Afghan insurgents say "no hope" for peace talks
Mid-level Taliban insurgency commanders do not believe their leaders have begun tentative peace talks with the Afghan government, with many vowing on Friday not to give up the fight after nearly 10 years of war.
NATO and Afghan officials have confirmed preliminary contacts between President Hamid Karzai's government and the Taliban, although doubt surrounds when those contacts were made, who they were made with and what, if any, progress was made.
Karzai is pushing a negotiated settlement to the conflict and has launched a High Peace Council which has said it is prepared to offer concessions to bring insurgents to the table, although Kabul and Washington are adamant they must renounce violence.
However, insurgency commanders from across Afghanistan indicated they were not involved in the initial contacts.
"No one has come so far and sat with the government and there is no hope that the Taliban will come and negotiate with the government," said Abdullah Nasrat, the Taliban commander for Girishk district in southern Helmand province, one of the Taliban's traditional strongholds.
Girishk is in the strategically important Helmand River valley, along which mainly U.S. and British forces launched a series of offensives last year.
"We basically hear the reports of talks through the press and do not believe in them," Nasrat told Reuters by telephone. "As long as foreign forces are in Afghanistan, there will be no talks.
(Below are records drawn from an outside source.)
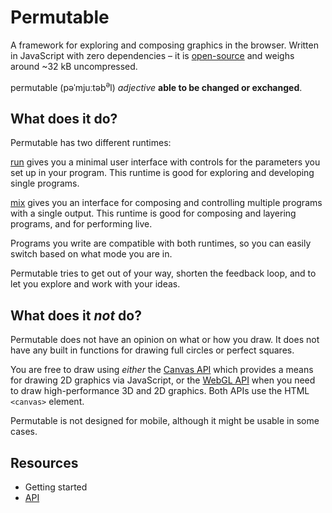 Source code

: # Permutable

A framework for exploring and composing graphics in the browser. Written in JavaScript with zero dependencies – it is [open-source](https://github.com/internetfriendsforever/permutable) and weighs around \~32 kB uncompressed.

permutable (pəˈmjuːtəb<sup>ə</sup>l) _adjective_ **able to be changed or exchanged**.

## What does it do?

Permutable has two different runtimes:

[run](/api#run) gives you a minimal user interface with controls for the parameters you set up in your program. This runtime is good for exploring and developing single programs.

[mix](/api#mix) gives you an interface for composing and controlling multiple programs with a single output. This runtime is good for composing and layering programs, and for performing live.

Programs you write are compatible with both runtimes, so you can easily switch based on what mode you are in.

Permutable tries to get out of your way, shorten the feedback loop, and to let you explore and work with your ideas.

## What does it _not_ do?

Permutable does not have an opinion on what or how you draw. It does not have any built in functions for drawing full circles or perfect squares.

You are free to draw using _either_ the [Canvas API](https://developer.mozilla.org/en-US/docs/Web/API/Canvas_API) which provides a means for drawing 2D graphics via JavaScript, or the [WebGL API](https://developer.mozilla.org/en-US/docs/Web/API/WebGL_API) when you need to draw high-performance 3D and 2D graphics. Both APIs use the HTML `<canvas>` element.

Permutable is not designed for mobile, although it might be usable in some cases.

## Resources

* Getting started
* [API](/api)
Our morale is high."
Violence across Afghanistan is at its worst since the Taliban were ousted by U.S.-backed Afghan forces in late 2001. Record civilian and military casualties -- and the possibility of peace talks -- will weigh heavily on U.S. President Barack Obama when he conducts a strategy review of the Afghan war in December.
It will also be a central part of discussions at a NATO summit in Lisbon next month.
The New York Times newspaper on Wednesday quoted an unidentified Afghan source as saying Taliban leaders from the "Quetta shura" -- the leadership of the Afghan Taliban who are based in Pakistan -- and one member of the al Qaeda-linked Haqqani network had taken part in "extensive" talks.
Salahuddin Ayoubi, a senior commander for the Haqqani network's Sirajuddin Haqqani, accused U.S. General David Petraeus, the commander of the almost 150,000 foreign troops in Afghanistan, of trying to drive a wedge through the insurgency.
"These (reports) are part of a drama of General Petraeus, who from one side has stepped up the military operations and from other side wants to confuse the minds of the mujahideen by talking about talks," Ayoubi told Reuters.
"There has been no let up in our activities and we have not been told by our leaders to reduce or halt our operations for any reason," he said. Ayoubi also said reports earlier this year that Sirajuddin Haqqani's brother had taken part in talks were untrue.
The Haqqani network has been very active in the east and southeast over the past year and have been blamed for brazen suicide attacks on government targets and foreign troops.
Similar sentiments were expressed across the country.
"Karzai has no authority for making peace and cannot do anything without the order of the foreigners. I do not believe in the reports of the talks," said Feda Mohammad, a Taliban commander in northwest Badghis province.
Commanders for Hezb-i-Islami, run by veteran fighter Gulbuddin Hekmatyar, and the Haqqani network in southeastern Khost and Paktia provinces near the Pakistan border also said they would continue fighting.
In Kunduz province, which the Taliban have been using as a staging point for increasing attacks in the north and northeast, deputy governor Hamidullah Danesh said he doubted the reports of talks would have much impact on the Taliban insurgency.
However some criminal gangs, including about 60 members of one group, had surrendered in recent weeks, encouraged by government reconciliation efforts and in fear of increased military operations by NATO-led forces.
The High Peace Council said on Thursday it would be willing to make concessions to bring insurgents to the negotiating table, including jobs, homes and cash.
It also called for Saudi Arabia's help in future talks, although there has been no response yet from Riyadh.
Saudi Arabia sponsored secret, but inconclusive, talks last year and has acted as an interlocutor in the past.
Kabul and Washington have long urged that insurgents must first renounce violence and links to al Qaeda and accept the Afghan constitution as a precondition for talks. The Taliban reiterates its main plank, that all foreign troops must leave Afghanistan before talks could be possible.